Improving management through genetic testing for Familial Hypercholesterolaemia

This e-learning course addresses a need for improved understanding of the diagnosis and management of Familial Hypercholesterolaemia (FH), particularly through the use of genetic testing.

Learning outcomes

On completion of this e-learning course you will have an understanding of:

• Key aspects of genetic testing in Familial Hypercholesterolaemia (FH)
• How and why to test
• How to interpret results
• How to treat patients with FH
• How to use cascade screening to identify related individuals at risk

Target audience

Cardiologists and Lipidologists

Summary of content

Heterozygous Familial Hypercholesterolaemia affects approximately 1 in 200–500 births, and patients with this hereditary disease are at markedly higher risk of cardiovascular disease. Early diagnosis and screening are key for improving outcomes in FH patient and yet rates of diagnosis of FH remain low in most parts of the world. Learn more about FH, its diagnosis and management alongside four global experts in the field by taking this e-learning course.

Expert contributors

• Prof.

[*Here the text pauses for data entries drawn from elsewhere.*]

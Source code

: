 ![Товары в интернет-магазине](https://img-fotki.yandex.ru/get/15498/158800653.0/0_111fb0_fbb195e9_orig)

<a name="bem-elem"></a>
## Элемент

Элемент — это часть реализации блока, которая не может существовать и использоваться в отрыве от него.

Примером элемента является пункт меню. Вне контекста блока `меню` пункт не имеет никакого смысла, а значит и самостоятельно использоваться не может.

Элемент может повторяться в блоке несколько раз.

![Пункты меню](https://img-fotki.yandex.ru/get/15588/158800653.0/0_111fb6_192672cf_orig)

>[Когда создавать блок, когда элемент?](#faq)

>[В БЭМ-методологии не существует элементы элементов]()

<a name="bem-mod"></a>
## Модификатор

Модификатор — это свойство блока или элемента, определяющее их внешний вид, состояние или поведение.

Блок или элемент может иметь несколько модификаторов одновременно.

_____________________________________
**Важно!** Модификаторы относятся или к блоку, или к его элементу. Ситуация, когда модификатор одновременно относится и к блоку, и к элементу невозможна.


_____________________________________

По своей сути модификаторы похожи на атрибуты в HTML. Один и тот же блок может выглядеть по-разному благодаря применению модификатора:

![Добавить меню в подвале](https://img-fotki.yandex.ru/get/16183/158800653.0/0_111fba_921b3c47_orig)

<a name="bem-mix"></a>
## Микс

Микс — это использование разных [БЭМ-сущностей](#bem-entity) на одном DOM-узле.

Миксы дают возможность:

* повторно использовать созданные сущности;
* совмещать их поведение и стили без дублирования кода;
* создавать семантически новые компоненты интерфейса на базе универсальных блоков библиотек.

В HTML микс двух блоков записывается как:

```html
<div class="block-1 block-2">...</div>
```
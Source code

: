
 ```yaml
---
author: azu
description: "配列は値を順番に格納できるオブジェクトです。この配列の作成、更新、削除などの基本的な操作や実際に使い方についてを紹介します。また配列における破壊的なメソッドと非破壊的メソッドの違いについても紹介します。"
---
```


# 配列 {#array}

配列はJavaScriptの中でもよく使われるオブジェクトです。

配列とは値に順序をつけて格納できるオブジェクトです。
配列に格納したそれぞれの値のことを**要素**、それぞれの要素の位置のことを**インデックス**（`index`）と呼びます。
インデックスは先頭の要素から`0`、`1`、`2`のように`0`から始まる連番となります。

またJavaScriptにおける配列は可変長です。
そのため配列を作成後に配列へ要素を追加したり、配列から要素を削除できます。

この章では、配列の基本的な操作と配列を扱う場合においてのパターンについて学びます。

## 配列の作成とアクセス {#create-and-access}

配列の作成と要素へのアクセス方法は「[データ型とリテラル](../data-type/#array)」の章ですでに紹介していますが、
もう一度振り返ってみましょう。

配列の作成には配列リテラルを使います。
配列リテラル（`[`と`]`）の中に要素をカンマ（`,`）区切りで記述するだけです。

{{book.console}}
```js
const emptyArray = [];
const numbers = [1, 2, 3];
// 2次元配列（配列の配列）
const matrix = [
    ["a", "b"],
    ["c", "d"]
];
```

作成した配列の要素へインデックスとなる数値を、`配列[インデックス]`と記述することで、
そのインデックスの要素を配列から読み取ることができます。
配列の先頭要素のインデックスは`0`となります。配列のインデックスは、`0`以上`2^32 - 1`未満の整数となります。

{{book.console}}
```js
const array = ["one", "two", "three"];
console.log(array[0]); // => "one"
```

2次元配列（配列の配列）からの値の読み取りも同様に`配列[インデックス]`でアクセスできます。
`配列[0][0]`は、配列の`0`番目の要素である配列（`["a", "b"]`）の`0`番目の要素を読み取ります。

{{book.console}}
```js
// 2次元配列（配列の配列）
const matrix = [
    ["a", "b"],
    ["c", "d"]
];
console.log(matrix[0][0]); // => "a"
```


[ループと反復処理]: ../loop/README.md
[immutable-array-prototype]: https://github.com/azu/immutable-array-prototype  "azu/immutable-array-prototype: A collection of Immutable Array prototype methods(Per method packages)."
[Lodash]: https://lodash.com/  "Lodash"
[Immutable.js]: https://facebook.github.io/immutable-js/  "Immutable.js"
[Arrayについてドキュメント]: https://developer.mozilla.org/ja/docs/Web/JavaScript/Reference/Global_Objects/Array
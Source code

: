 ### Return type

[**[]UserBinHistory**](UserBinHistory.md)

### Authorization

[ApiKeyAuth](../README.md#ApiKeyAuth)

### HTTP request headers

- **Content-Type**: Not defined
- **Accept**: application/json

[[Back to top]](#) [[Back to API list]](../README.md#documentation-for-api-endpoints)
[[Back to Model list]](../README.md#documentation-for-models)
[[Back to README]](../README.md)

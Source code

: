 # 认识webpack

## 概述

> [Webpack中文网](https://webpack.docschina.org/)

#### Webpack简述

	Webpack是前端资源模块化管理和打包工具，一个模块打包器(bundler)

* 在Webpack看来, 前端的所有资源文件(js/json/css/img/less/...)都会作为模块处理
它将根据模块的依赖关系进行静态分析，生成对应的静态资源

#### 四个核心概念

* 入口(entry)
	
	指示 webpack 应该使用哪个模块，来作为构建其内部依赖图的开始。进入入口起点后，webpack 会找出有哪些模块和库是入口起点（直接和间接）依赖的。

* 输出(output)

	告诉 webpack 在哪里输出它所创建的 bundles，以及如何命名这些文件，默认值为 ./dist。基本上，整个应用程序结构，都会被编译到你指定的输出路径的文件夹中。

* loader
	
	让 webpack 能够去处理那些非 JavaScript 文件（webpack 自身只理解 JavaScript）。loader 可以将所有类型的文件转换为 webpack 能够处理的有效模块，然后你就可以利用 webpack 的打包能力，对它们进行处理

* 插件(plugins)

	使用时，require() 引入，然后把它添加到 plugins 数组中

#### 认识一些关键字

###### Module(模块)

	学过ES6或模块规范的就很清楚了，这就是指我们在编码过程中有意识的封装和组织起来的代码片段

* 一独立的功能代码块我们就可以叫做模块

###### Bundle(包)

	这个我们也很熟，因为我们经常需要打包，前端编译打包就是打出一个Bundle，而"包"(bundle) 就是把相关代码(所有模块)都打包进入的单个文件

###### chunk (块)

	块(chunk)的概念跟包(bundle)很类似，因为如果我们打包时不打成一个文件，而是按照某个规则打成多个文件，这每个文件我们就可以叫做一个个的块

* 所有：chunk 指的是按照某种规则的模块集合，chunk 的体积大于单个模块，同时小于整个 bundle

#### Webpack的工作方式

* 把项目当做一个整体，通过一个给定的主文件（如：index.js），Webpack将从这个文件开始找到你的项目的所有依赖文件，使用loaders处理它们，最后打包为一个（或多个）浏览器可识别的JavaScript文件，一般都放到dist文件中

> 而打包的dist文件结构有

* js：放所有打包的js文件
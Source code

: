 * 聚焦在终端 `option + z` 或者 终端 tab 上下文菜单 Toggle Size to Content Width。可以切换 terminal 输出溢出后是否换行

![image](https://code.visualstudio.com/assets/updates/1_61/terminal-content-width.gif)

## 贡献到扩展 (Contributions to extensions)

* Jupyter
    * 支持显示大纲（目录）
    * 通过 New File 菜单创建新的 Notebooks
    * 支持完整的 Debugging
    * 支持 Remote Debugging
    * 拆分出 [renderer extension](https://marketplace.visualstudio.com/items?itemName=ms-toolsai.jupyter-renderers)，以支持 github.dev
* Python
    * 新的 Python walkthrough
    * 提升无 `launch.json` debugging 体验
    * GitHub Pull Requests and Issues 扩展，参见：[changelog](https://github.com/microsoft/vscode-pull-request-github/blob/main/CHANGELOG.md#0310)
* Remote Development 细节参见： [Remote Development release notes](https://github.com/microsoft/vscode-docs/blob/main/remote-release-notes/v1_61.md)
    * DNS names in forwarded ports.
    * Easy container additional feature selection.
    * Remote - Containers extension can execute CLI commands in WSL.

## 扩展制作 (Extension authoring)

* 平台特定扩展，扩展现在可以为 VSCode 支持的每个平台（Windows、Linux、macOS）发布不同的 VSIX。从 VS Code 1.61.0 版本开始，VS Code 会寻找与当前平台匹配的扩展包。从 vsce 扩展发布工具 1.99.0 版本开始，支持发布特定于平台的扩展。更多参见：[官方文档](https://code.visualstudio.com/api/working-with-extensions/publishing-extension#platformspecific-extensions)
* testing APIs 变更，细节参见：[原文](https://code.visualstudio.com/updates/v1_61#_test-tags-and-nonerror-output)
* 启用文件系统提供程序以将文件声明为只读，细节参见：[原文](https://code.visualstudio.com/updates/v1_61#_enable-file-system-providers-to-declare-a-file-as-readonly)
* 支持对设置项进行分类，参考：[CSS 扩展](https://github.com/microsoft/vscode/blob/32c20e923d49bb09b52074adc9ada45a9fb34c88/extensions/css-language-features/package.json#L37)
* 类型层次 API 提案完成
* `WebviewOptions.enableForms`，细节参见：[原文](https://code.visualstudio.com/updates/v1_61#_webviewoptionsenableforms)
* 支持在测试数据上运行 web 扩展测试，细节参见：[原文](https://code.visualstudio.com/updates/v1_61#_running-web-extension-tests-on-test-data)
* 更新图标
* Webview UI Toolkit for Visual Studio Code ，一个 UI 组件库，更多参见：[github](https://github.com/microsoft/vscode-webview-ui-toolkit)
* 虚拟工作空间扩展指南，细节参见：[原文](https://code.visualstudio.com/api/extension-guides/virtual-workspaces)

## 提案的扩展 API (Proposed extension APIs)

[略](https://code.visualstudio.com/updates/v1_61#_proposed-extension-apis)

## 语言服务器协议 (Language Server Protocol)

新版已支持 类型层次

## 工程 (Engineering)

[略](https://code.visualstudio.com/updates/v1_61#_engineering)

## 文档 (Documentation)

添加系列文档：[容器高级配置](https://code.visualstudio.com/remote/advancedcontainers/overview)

Alain Carrié, University Hospital Pitié Salpêtrière, Paris, France
• Prof. Eric Bruckert, University Hospital Pitié Salpêtrière, Paris, France
• Prof. Christie Ballantyne, Baylor College of Medicine, Houston, USA
• Prof. Christine Eng, Baylor College of Medicine, Houston, USA

Duration of training

Duration of training: It is expected that you will need at least one hour to review the full content of this training before you will be able to take the final assessment in order to receive 1 ECMEC^®.